Tamam, Türkiye Suriye halkının direnişine verdiği destekten ötürü giderek daha fazla kuşatılıyor, sıkıştırılıyor. Bu yüzden zaman zaman kendisine yönelebilecek ithamlara karşı tedbir alma, kendisini koruma kaygısıyla bir takım adımlar atma, bazı açıklamalar yapma zarureti hissettiği de görülüyor. Mamafih hangi gerekçeyle olursa olsun Cephet’un Nusra’nın IŞİD ile PKK ile aynı zeminde zikredilmesinin ve terör örgütü şeklinde tanımlanmasının haklı ve kabul edilebilir olmadığı da görülmeli.

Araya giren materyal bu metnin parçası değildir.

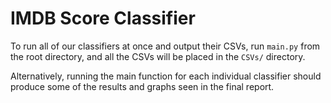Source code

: # IMDB Score Classifier

To run all of our classifiers at once and output their CSVs, run `main.py` from the root directory, and all the CSVs will be placed in the `CSVs/` directory.

Alternatively, running the main function for each individual classifier should produce some of the results and graphs seen in the final report.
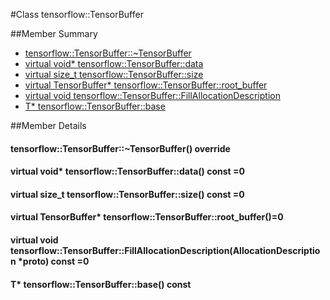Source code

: #Class tensorflow::TensorBuffer <a class="md-anchor" id="AUTOGENERATED-class-tensorflow--tensorbuffer"></a>





##Member Summary <a class="md-anchor" id="AUTOGENERATED-member-summary"></a>

* [tensorflow::TensorBuffer::~TensorBuffer](#tensorflow_TensorBuffer_TensorBuffer)
* [virtual void* tensorflow::TensorBuffer::data](#virtual_void_tensorflow_TensorBuffer_data)
* [virtual size_t tensorflow::TensorBuffer::size](#virtual_size_t_tensorflow_TensorBuffer_size)
* [virtual TensorBuffer* tensorflow::TensorBuffer::root_buffer](#virtual_TensorBuffer_tensorflow_TensorBuffer_root_buffer)
* [virtual void tensorflow::TensorBuffer::FillAllocationDescription](#virtual_void_tensorflow_TensorBuffer_FillAllocationDescription)
* [T* tensorflow::TensorBuffer::base](#T_tensorflow_TensorBuffer_base)

##Member Details <a class="md-anchor" id="AUTOGENERATED-member-details"></a>

#### tensorflow::TensorBuffer::~TensorBuffer() override <a class="md-anchor" id="tensorflow_TensorBuffer_TensorBuffer"></a>





#### virtual void* tensorflow::TensorBuffer::data() const =0 <a class="md-anchor" id="virtual_void_tensorflow_TensorBuffer_data"></a>





#### virtual size_t tensorflow::TensorBuffer::size() const =0 <a class="md-anchor" id="virtual_size_t_tensorflow_TensorBuffer_size"></a>





#### virtual TensorBuffer* tensorflow::TensorBuffer::root_buffer()=0 <a class="md-anchor" id="virtual_TensorBuffer_tensorflow_TensorBuffer_root_buffer"></a>





#### virtual void tensorflow::TensorBuffer::FillAllocationDescription(AllocationDescription *proto) const =0 <a class="md-anchor" id="virtual_void_tensorflow_TensorBuffer_FillAllocationDescription"></a>





#### T* tensorflow::TensorBuffer::base() const <a class="md-anchor" id="T_tensorflow_TensorBuffer_base"></a>




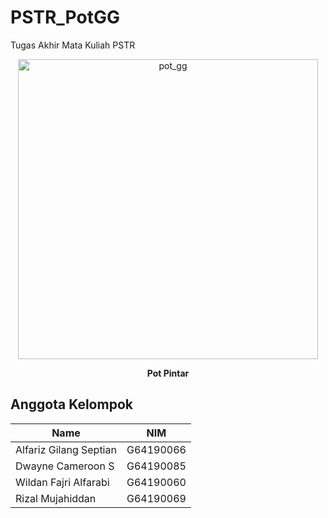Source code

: # PSTR_PotGG
Tugas Akhir Mata Kuliah PSTR
<p align="center">
  <img src="https://github.com/wildanfajri1alfarabi/PSTR_PotGG/blob/main/prototype/912d1a5b-16af-41c1-af34-1800d09a29f1.jpg" width="480" title="pot_gg">
</p>
<p align="center"><b>Pot Pintar</b></p>

## Anggota Kelompok

|Name                  |NIM        |
|----------------------|-----------|
|Alfariz Gilang Septian| G64190066 |
|Dwayne Cameroon S     | G64190085 |
|Wildan Fajri Alfarabi | G64190060 |
|Rizal Mujahiddan      | G64190069 |


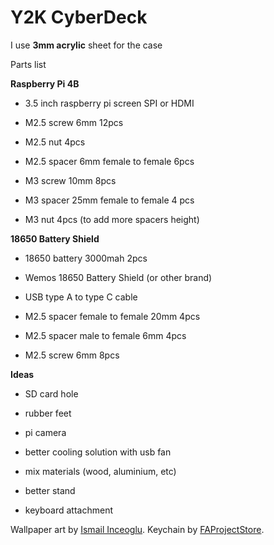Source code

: # Y2K CyberDeck

I use **3mm acrylic** sheet for the case

Parts list

**Raspberry Pi 4B**

- 3.5 inch raspberry pi screen SPI or HDMI
  
- M2.5 screw 6mm 12pcs
  
- M2.5 nut 4pcs
  
- M2.5 spacer 6mm female to female 6pcs
  
- M3 screw 10mm 8pcs
  
- M3 spacer 25mm female to female 4 pcs
  
- M3 nut 4pcs (to add more spacers height)
  

**18650 Battery Shield**

- 18650 battery 3000mah 2pcs
  
- Wemos 18650 Battery Shield (or other brand)
  
- USB type A to type C cable
  
- M2.5 spacer female to female 20mm 4pcs
  
- M2.5 spacer male to female 6mm 4pcs
  
- M2.5 screw 6mm 8pcs
  

**Ideas**

- SD card hole
  
- rubber feet
  
- pi camera
  
- better cooling solution with usb fan
  
- mix materials (wood, aluminium, etc)
  
- better stand
  
- keyboard attachment
  

Wallpaper art by [Ismail Inceoglu](https://x.com/seven_teenth). Keychain by [FAProjectStore](https://www.etsy.com/shop/FAProjectStore).
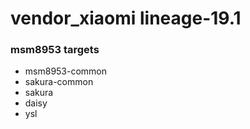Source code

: # vendor_xiaomi lineage-19.1

### msm8953 targets
- msm8953-common
- sakura-common
- sakura
- daisy
- ysl
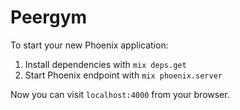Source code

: # Peergym

To start your new Phoenix application:

1. Install dependencies with `mix deps.get`
2. Start Phoenix endpoint with `mix phoenix.server`

Now you can visit `localhost:4000` from your browser.
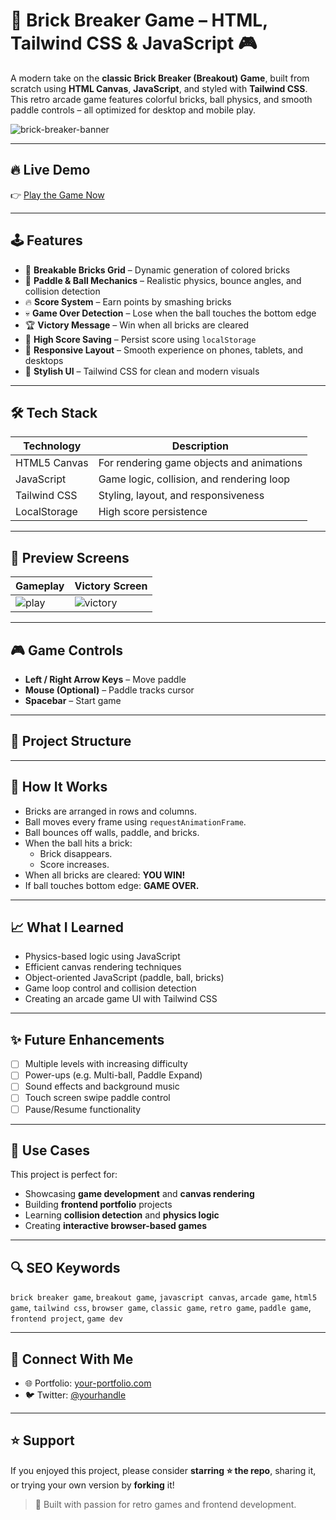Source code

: # 🧱 Brick Breaker Game – HTML, Tailwind CSS & JavaScript 🎮

A modern take on the **classic Brick Breaker (Breakout) Game**, built from scratch using **HTML Canvas**, **JavaScript**, and styled with **Tailwind CSS**. This retro arcade game features colorful bricks, ball physics, and smooth paddle controls – all optimized for desktop and mobile play.

![brick-breaker-banner](https://your-image-url.com/banner.png)

---

## 🔥 Live Demo

👉 [Play the Game Now](https://brick-game-chi.vercel.app/)

---

## 🕹️ Features

- 🧱 **Breakable Bricks Grid** – Dynamic generation of colored bricks
- 🎯 **Paddle & Ball Mechanics** – Realistic physics, bounce angles, and collision detection
- 🔥 **Score System** – Earn points by smashing bricks
- 💀 **Game Over Detection** – Lose when the ball touches the bottom edge
- 🏆 **Victory Message** – Win when all bricks are cleared
- 💾 **High Score Saving** – Persist score using `localStorage`
- 📱 **Responsive Layout** – Smooth experience on phones, tablets, and desktops
- 🎨 **Stylish UI** – Tailwind CSS for clean and modern visuals

---

## 🛠️ Tech Stack

| Technology     | Description                               |
|----------------|-------------------------------------------|
| HTML5 Canvas   | For rendering game objects and animations |
| JavaScript     | Game logic, collision, and rendering loop |
| Tailwind CSS   | Styling, layout, and responsiveness       |
| LocalStorage   | High score persistence                    |

---

## 📸 Preview Screens

| Gameplay | Victory Screen |
|----------|----------------|
| ![play](https://your-image-url.com/gameplay.png) | ![victory](https://your-image-url.com/victory.png) |

---

## 🎮 Game Controls

- **Left / Right Arrow Keys** – Move paddle
- **Mouse (Optional)** – Paddle tracks cursor
- **Spacebar** – Start game

---

## 📂 Project Structure


---

## 🧠 How It Works

- Bricks are arranged in rows and columns.
- Ball moves every frame using `requestAnimationFrame`.
- Ball bounces off walls, paddle, and bricks.
- When the ball hits a brick:
  - Brick disappears.
  - Score increases.
- When all bricks are cleared: **YOU WIN!**
- If ball touches bottom edge: **GAME OVER.**

---

## 📈 What I Learned

- Physics-based logic using JavaScript
- Efficient canvas rendering techniques
- Object-oriented JavaScript (paddle, ball, bricks)
- Game loop control and collision detection
- Creating an arcade game UI with Tailwind CSS

---

## ✨ Future Enhancements

- [ ] Multiple levels with increasing difficulty
- [ ] Power-ups (e.g. Multi-ball, Paddle Expand)
- [ ] Sound effects and background music
- [ ] Touch screen swipe paddle control
- [ ] Pause/Resume functionality

---

## 📌 Use Cases

This project is perfect for:

- Showcasing **game development** and **canvas rendering**
- Building **frontend portfolio** projects
- Learning **collision detection** and **physics logic**
- Creating **interactive browser-based games**

---

## 🔍 SEO Keywords

`brick breaker game`, `breakout game`, `javascript canvas`, `arcade game`, `html5 game`, `tailwind css`, `browser game`, `classic game`, `retro game`, `paddle game`, `frontend project`, `game dev`

---

## 🙌 Connect With Me

- 🌐 Portfolio: [your-portfolio.com](https://my-portfolio-two-eta-13.vercel.app/)  
- 🐦 Twitter: [@yourhandle](https://x.com/Elitetech25)  

---

## ⭐ Support

If you enjoyed this project, please consider **starring ⭐ the repo**, sharing it, or trying your own version by **forking** it!

> 🎉 Built with passion for retro games and frontend development.
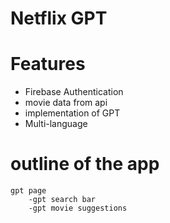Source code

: # Netflix GPT

# Features

- Firebase Authentication
- movie data from api
- implementation of GPT
- Multi-language

# outline of the app

    gpt page
        -gpt search bar
        -gpt movie suggestions
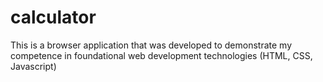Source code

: # calculator
This is a browser application that was developed to demonstrate my competence in foundational web development technologies (HTML, CSS, Javascript)
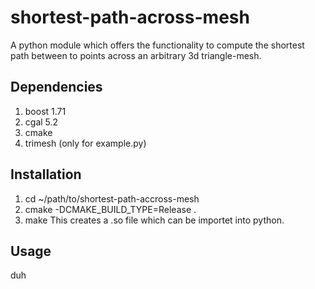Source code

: # shortest-path-across-mesh
A python module which offers the functionality to compute the shortest path between to points across an arbitrary 3d triangle-mesh.

## Dependencies

1. boost 1.71
2. cgal 5.2
3. cmake 
4. trimesh (only for example.py)

## Installation

1. cd ~/path/to/shortest-path-accross-mesh
2. cmake -DCMAKE_BUILD_TYPE=Release .
3. make
This creates a .so file which can be importet into python.

## Usage
duh
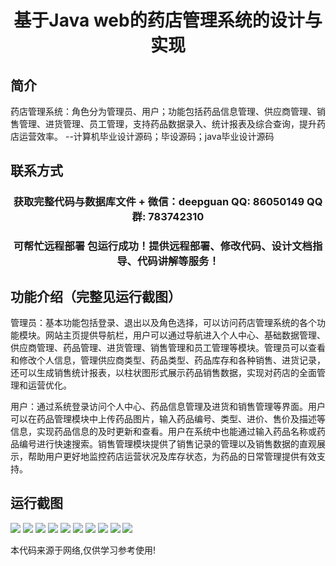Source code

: <p><h1 align="center">基于Java web的药店管理系统的设计与实现</h1></p>

## 简介
药店管理系统：角色分为管理员、用户；功能包括药品信息管理、供应商管理、销售管理、进货管理、员工管理，支持药品数据录入、统计报表及综合查询，提升药店运营效率。    --计算机毕业设计源码；毕设源码；java毕业设计源码


## 联系方式
<p><h3 align="center">获取完整代码与数据库文件 + 微信：deepguan QQ: 86050149 QQ群: 783742310</h3></p>
<p><h3 align="center">可帮忙远程部署 包运行成功！提供远程部署、修改代码、设计文档指导、代码讲解等服务！</h3></p>

## 功能介绍（完整见运行截图）
管理员：基本功能包括登录、退出以及角色选择，可以访问药店管理系统的各个功能模块。网站主页提供导航栏，用户可以通过导航进入个人中心、基础数据管理、供应商管理、药品管理、进货管理、销售管理和员工管理等模块。管理员可以查看和修改个人信息，管理供应商类型、药品类型、药品库存和各种销售、进货记录，还可以生成销售统计报表，以柱状图形式展示药品销售数据，实现对药店的全面管理和运营优化。

用户：通过系统登录访问个人中心、药品信息管理及进货和销售管理等界面。用户可以在药品管理模块中上传药品图片，输入药品编号、类型、进价、售价及描述等信息，实现药品信息的及时更新和查看。用户在系统中也能通过输入药品名称或药品编号进行快速搜索。销售管理模块提供了销售记录的管理以及销售数据的直观展示，帮助用户更好地监控药店运营状况及库存状态，为药品的日常管理提供有效支持。


## 运行截图
![](https://bs-1329754181.cos.ap-shanghai.myqcloud.com/spring/PharmacyManagementSystemBasedOnJavaWeb/img/001.jpg)
![](https://bs-1329754181.cos.ap-shanghai.myqcloud.com/spring/PharmacyManagementSystemBasedOnJavaWeb/img/002.jpg)
![](https://bs-1329754181.cos.ap-shanghai.myqcloud.com/spring/PharmacyManagementSystemBasedOnJavaWeb/img/003.jpg)
![](https://bs-1329754181.cos.ap-shanghai.myqcloud.com/spring/PharmacyManagementSystemBasedOnJavaWeb/img/004.jpg)
![](https://bs-1329754181.cos.ap-shanghai.myqcloud.com/spring/PharmacyManagementSystemBasedOnJavaWeb/img/005.jpg)
![](https://bs-1329754181.cos.ap-shanghai.myqcloud.com/spring/PharmacyManagementSystemBasedOnJavaWeb/img/006.jpg)
![](https://bs-1329754181.cos.ap-shanghai.myqcloud.com/spring/PharmacyManagementSystemBasedOnJavaWeb/img/007.jpg)
![](https://bs-1329754181.cos.ap-shanghai.myqcloud.com/spring/PharmacyManagementSystemBasedOnJavaWeb/img/008.jpg)
![](https://bs-1329754181.cos.ap-shanghai.myqcloud.com/spring/PharmacyManagementSystemBasedOnJavaWeb/img/009.jpg)
![](https://bs-1329754181.cos.ap-shanghai.myqcloud.com/spring/PharmacyManagementSystemBasedOnJavaWeb/img/010.jpg)

<p>本代码来源于网络,仅供学习参考使用!</p>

Suriye direnişinin temel aktörlerinden birini teşkil eden Cephet’un Nusra Suriye halkının meşru, haklı, izzetli direnişi içinde etkin bir rol oynamış bir yapıdır ve bugüne kadar ‘terör’ kapsamında değerlendirilebilecek herhangi bir tutum ve eylem içinde olmamıştır. Esed-İran ve Rusya tarafından düşman olarak görülen ve emperyalist işgalci ABD tarafından da terörizmle suçlanan Cephet’un Nusra Suriye halkı ve İslam ümmeti nezdinde saygın bir harekettir.
Ortadoğu’da Müslüman halkların direnişine verdiği destekten ötürü giderek ödediği bedel artan Türkiye’nin düşmanlarına karşı elini güçlendirme mantığıyla hareket etmesi anlaşılabilir bir şey olsa da mücahitlere kara çalması haklı ve tasvip edilebilir bir tutum olarak görülemez. Başbakan Davutoğlu’nun sözlerine yansıyan bu tavır Türkiye’nin Suriye direnişine verdiği anlamlı, onurlu destekle çelişmektedir.